Records excerpted from a collection:

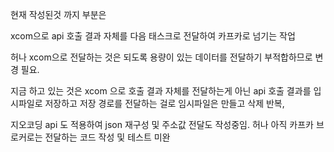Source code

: 


현재 작성된것 까지 부분은 

xcom으로 api 호출 결과 자체를 다음 태스크로 전달하여 카프카로 넘기는 작업

허나 xcom으로 전달하는 것은 되도록 용량이 있는 데이터를 전달하기 부적합하므로 변경 필요.


지금 하고 있는 것은 xcom 으로 호출 결과 자체를 전달하는게 아닌 api 호출 결과를 입시파일로 저장하고 저장 경로를 전달하는 걸로
임시파일은 만들고 삭제 반복, 

지오코딩 api 도 적용하여 json 재구성 및 주소값 전달도 작성중임. 허나 아직 카프카 브로커로는 전달하는 코드 작성 및 테스트 미완 
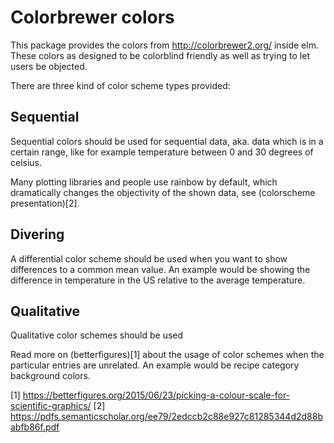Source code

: # Colorbrewer colors

This package provides the colors from http://colorbrewer2.org/ inside elm.
These colors as designed to be colorblind friendly as well as trying to let users be objected.

There are three kind of color scheme types provided:

## Sequential

Sequential colors should be used for sequential data, aka. data which is in a certain range, like
for example temperature between 0 and 30 degrees of celsius.

Many plotting libraries and people use rainbow by default, which dramatically changes the objectivity
of the shown data, see (colorscheme presentation)[2].

## Divering

A differential color scheme should be used when you want to show differences to a common mean value.
An example would be showing the difference in temperature in the US relative to the average temperature.

## Qualitative

Qualitative color schemes should be used


Read more on (betterfigures)[1] about the usage of color schemes when the particular
entries are unrelated. An example would be recipe category background colors.

[1] https://betterfigures.org/2015/06/23/picking-a-colour-scale-for-scientific-graphics/
[2] https://pdfs.semanticscholar.org/ee79/2edccb2c88e927c81285344d2d88babfb86f.pdf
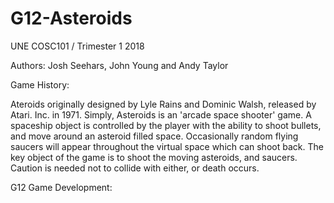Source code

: # G12-Asteroids

UNE COSC101 / Trimester 1 2018

Authors: Josh Seehars, John Young and Andy Taylor

Game History:

Ateroids originally designed by Lyle Rains and Dominic Walsh, released by Atari. Inc. in 1971.
Simply, Asteroids is an 'arcade space shooter' game. A spaceship object is controlled by the player with the ability to shoot bullets, and move around an asteroid filled space.
Occasionally random flying saucers will appear throughout the virtual space which can shoot back.
The key object of the game is to shoot the moving asteroids, and saucers.  Caution is needed not to collide with either, or death occurs.

G12 Game Development:
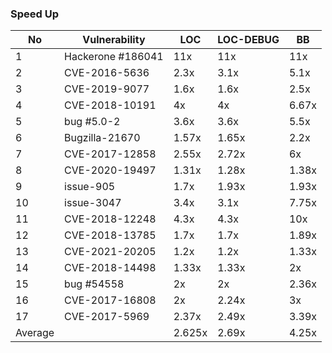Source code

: ### Speed Up

| No      | Vulnerability     | LOC    | LOC-DEBUG | BB    |
| ------- | ----------------- | ------ | --------- | ----- |
| 1       | Hackerone #186041 | 11x    | 11x       | 11x   |
| 2       | CVE-2016-5636     | 2.3x   | 3.1x      | 5.1x  |
| 3       | CVE-2019-9077     | 1.6x   | 1.6x      | 2.5x  |
| 4       | CVE-2018-10191    | 4x     | 4x        | 6.67x |
| 5       | bug #5.0-2        | 3.6x   | 3.6x      | 5.5x  |
| 6       | Bugzilla-21670    | 1.57x  | 1.65x     | 2.2x  |
| 7       | CVE-2017-12858    | 2.55x  | 2.72x     | 6x    |
| 8       | CVE-2020-19497    | 1.31x  | 1.28x     | 1.38x |
| 9       | issue-905         | 1.7x   | 1.93x     | 1.93x |
| 10      | issue-3047        | 3.4x   | 3.1x      | 7.75x |
| 11      | CVE-2018-12248    | 4.3x   | 4.3x      | 10x   |
| 12      | CVE-2018-13785    | 1.7x   | 1.7x      | 1.89x |
| 13      | CVE-2021-20205    | 1.2x   | 1.2x      | 1.33x |
| 14      | CVE-2018-14498    | 1.33x  | 1.33x     | 2x    |
| 15      | bug #54558        | 2x     | 2x        | 2.36x |
| 16      | CVE-2017-16808    | 2x     | 2.24x     | 3x    |
| 17      | CVE-2017-5969     | 2.37x  | 2.49x     | 3.39x |
| Average |                   | 2.625x | 2.69x     | 4.25x |


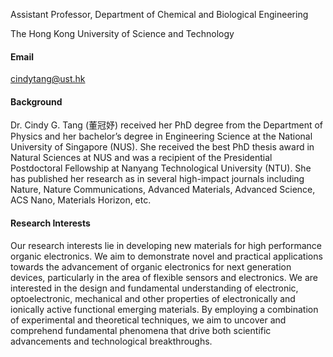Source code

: 


Assistant Professor, Department of Chemical and Biological Engineering

The Hong Kong University of Science and Technology


#### Email
cindytang@ust.hk


#### Background
Dr. Cindy G. Tang (董冠妤) received her PhD degree from the Department of Physics and her bachelor’s degree in Engineering Science at the National University of Singapore (NUS). She received the best PhD thesis award in Natural Sciences at NUS and was a recipient of the Presidential Postdoctoral Fellowship at Nanyang Technological University (NTU). She has published her research as in several high-impact journals including Nature, Nature Communications, Advanced Materials, Advanced Science, ACS Nano, Materials Horizon, etc.

#### Research Interests
Our research interests lie in developing new materials for high performance organic electronics. We aim to demonstrate novel and practical applications towards the advancement of organic electronics for next generation devices, particularly in the area of flexible sensors and electronics.  We are interested in the design and fundamental understanding of electronic, optoelectronic, mechanical and other properties of electronically and ionically active functional emerging materials. By employing a combination of experimental and theoretical techniques, we aim to uncover and comprehend fundamental phenomena that drive both scientific advancements and technological breakthroughs.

• About this task
Repeat only the stretch of data above that runs from the line with "xcom으로 api 호출 결과 자체를 다음 태스크로 전달하여 카프카로 넘기는 작업" to the line with "for example temperature". Keep both end lines; exclude pictures.

• Task output
xcom으로 api 호출 결과 자체를 다음 태스크로 전달하여 카프카로 넘기는 작업

허나 xcom으로 전달하는 것은 되도록 용량이 있는 데이터를 전달하기 부적합하므로 변경 필요.


지금 하고 있는 것은 xcom 으로 호출 결과 자체를 전달하는게 아닌 api 호출 결과를 입시파일로 저장하고 저장 경로를 전달하는 걸로
임시파일은 만들고 삭제 반복, 

지오코딩 api 도 적용하여 json 재구성 및 주소값 전달도 작성중임. 허나 아직 카프카 브로커로는 전달하는 코드 작성 및 테스트 미완 
Source code

: # Colorbrewer colors

This package provides the colors from http://colorbrewer2.org/ inside elm.
These colors as designed to be colorblind friendly as well as trying to let users be objected.

There are three kind of color scheme types provided:

## Sequential

Sequential colors should be used for sequential data, aka. data which is in a certain range, like
for example temperature between 0 and 30 degrees of celsius.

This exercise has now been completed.